*Record set*
- - -

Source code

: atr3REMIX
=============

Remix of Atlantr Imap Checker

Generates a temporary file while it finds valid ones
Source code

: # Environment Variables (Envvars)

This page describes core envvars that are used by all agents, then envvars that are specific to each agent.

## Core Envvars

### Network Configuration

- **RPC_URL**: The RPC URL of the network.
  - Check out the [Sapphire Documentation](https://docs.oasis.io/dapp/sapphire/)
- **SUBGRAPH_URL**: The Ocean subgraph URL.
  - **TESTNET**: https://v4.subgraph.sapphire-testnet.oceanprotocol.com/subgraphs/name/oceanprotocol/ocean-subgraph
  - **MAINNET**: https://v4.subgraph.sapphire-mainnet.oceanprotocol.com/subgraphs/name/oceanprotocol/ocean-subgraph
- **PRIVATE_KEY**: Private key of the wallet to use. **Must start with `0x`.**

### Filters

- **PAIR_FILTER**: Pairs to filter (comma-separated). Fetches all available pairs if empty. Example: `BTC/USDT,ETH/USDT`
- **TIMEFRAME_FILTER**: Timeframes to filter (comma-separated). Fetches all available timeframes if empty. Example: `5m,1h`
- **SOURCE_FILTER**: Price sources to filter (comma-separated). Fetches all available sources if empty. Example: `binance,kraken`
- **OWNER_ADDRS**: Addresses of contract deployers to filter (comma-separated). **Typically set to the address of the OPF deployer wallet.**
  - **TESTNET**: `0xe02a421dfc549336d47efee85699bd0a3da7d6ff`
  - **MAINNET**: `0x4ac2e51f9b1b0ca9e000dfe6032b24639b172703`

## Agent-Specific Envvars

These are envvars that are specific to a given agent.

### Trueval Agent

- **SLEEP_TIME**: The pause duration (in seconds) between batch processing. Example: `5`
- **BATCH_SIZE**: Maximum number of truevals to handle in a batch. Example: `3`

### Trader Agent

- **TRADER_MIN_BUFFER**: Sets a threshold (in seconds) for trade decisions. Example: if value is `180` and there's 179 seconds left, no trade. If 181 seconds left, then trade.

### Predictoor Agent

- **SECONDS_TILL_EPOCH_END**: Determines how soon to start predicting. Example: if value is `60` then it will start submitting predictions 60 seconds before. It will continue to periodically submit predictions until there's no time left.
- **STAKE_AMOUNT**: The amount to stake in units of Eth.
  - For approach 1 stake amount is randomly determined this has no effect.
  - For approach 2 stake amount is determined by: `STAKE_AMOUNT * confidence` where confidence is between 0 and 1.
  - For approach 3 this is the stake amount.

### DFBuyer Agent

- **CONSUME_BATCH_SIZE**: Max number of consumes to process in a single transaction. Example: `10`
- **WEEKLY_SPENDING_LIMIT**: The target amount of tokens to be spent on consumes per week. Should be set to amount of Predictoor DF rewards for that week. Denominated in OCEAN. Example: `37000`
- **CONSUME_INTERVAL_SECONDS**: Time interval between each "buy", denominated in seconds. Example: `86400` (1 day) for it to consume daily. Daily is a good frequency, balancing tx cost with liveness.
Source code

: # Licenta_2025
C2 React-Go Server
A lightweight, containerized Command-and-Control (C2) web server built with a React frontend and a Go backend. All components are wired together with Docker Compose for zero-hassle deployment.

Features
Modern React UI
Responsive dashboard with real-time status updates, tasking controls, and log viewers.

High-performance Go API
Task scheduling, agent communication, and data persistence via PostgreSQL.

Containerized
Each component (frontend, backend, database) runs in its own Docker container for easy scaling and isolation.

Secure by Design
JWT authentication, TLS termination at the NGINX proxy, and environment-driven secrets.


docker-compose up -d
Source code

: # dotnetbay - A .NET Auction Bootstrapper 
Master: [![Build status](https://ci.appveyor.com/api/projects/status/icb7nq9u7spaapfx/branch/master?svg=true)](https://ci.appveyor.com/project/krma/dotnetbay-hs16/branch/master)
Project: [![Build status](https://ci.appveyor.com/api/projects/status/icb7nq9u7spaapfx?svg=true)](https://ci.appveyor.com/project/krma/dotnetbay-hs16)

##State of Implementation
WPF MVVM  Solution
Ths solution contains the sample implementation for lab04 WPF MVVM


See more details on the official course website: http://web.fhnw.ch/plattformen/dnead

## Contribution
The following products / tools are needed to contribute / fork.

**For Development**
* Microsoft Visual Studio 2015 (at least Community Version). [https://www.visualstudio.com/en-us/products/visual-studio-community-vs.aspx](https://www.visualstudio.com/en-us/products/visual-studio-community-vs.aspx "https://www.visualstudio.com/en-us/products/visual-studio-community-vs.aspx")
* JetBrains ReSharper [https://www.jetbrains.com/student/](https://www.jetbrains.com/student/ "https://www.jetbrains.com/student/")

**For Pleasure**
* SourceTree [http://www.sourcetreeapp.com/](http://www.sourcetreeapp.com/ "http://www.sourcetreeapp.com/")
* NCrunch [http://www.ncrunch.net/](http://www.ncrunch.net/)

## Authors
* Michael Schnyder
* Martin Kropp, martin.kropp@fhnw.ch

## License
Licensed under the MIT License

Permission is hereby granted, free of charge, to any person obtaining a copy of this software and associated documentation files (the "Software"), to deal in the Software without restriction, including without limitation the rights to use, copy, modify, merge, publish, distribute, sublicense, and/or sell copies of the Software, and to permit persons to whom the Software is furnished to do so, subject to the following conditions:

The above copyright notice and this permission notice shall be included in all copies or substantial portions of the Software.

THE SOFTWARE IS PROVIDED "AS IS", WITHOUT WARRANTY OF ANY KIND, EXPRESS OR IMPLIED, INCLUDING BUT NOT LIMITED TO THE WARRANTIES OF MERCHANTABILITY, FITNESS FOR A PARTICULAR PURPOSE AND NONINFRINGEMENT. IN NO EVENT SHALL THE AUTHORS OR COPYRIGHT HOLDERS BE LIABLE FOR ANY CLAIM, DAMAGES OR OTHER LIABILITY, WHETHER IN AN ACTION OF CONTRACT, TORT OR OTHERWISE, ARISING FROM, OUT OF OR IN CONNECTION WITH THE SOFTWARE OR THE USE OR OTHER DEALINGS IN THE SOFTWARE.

- - -

*Activity*
Scan the material above. Extract every line in which the word "projects" occurs.

*Answer space*
Master: [![Build status](https://ci.appveyor.com/api/projects/status/icb7nq9u7spaapfx/branch/master?svg=true)](https://ci.appveyor.com/project/krma/dotnetbay-hs16/branch/master)
Project: [![Build status](https://ci.appveyor.com/api/projects/status/icb7nq9u7spaapfx?svg=true)](https://ci.appveyor.com/project/krma/dotnetbay-hs16)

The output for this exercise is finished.